- _Your goal_
Reproduce all of the records exactly.

- _Task data_

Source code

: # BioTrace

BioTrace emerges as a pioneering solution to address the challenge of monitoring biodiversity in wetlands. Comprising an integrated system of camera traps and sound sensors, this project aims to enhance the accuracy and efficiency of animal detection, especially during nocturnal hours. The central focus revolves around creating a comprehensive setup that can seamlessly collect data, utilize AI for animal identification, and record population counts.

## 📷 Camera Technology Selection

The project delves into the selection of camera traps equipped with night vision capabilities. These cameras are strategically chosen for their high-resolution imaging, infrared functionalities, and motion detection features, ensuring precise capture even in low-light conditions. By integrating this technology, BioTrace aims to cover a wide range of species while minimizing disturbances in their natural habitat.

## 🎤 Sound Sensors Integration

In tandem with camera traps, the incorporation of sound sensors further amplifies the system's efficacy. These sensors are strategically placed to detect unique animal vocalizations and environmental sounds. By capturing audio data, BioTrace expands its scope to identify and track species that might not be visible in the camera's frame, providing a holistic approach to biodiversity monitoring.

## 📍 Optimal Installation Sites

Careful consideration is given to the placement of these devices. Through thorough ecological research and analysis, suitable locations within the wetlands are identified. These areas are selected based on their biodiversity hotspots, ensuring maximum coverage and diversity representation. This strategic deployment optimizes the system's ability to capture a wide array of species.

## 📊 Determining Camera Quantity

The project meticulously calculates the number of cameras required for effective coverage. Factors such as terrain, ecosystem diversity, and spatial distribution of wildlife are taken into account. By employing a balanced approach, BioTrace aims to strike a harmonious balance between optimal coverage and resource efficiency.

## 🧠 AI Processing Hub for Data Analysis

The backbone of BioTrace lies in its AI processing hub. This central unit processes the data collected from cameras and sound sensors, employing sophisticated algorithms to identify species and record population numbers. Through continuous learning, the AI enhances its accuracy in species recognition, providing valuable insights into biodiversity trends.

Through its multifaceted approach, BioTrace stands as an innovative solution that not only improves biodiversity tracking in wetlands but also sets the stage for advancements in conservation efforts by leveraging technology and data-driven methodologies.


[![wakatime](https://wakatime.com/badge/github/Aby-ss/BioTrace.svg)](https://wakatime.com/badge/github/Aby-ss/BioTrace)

- _Written answer_
Source code

: # BioTrace

BioTrace emerges as a pioneering solution to address the challenge of monitoring biodiversity in wetlands. Comprising an integrated system of camera traps and sound sensors, this project aims to enhance the accuracy and efficiency of animal detection, especially during nocturnal hours. The central focus revolves around creating a comprehensive setup that can seamlessly collect data, utilize AI for animal identification, and record population counts.

## 📷 Camera Technology Selection

The project delves into the selection of camera traps equipped with night vision capabilities. These cameras are strategically chosen for their high-resolution imaging, infrared functionalities, and motion detection features, ensuring precise capture even in low-light conditions. By integrating this technology, BioTrace aims to cover a wide range of species while minimizing disturbances in their natural habitat.

## 🎤 Sound Sensors Integration

In tandem with camera traps, the incorporation of sound sensors further amplifies the system's efficacy. These sensors are strategically placed to detect unique animal vocalizations and environmental sounds. By capturing audio data, BioTrace expands its scope to identify and track species that might not be visible in the camera's frame, providing a holistic approach to biodiversity monitoring.

## 📍 Optimal Installation Sites

Careful consideration is given to the placement of these devices. Through thorough ecological research and analysis, suitable locations within the wetlands are identified. These areas are selected based on their biodiversity hotspots, ensuring maximum coverage and diversity representation. This strategic deployment optimizes the system's ability to capture a wide array of species.

## 📊 Determining Camera Quantity

The project meticulously calculates the number of cameras required for effective coverage. Factors such as terrain, ecosystem diversity, and spatial distribution of wildlife are taken into account. By employing a balanced approach, BioTrace aims to strike a harmonious balance between optimal coverage and resource efficiency.

## 🧠 AI Processing Hub for Data Analysis

The backbone of BioTrace lies in its AI processing hub. This central unit processes the data collected from cameras and sound sensors, employing sophisticated algorithms to identify species and record population numbers. Through continuous learning, the AI enhances its accuracy in species recognition, providing valuable insights into biodiversity trends.

Through its multifaceted approach, BioTrace stands as an innovative solution that not only improves biodiversity tracking in wetlands but also sets the stage for advancements in conservation efforts by leveraging technology and data-driven methodologies.


[![wakatime](https://wakatime.com/badge/github/Aby-ss/BioTrace.svg)](https://wakatime.com/badge/github/Aby-ss/BioTrace)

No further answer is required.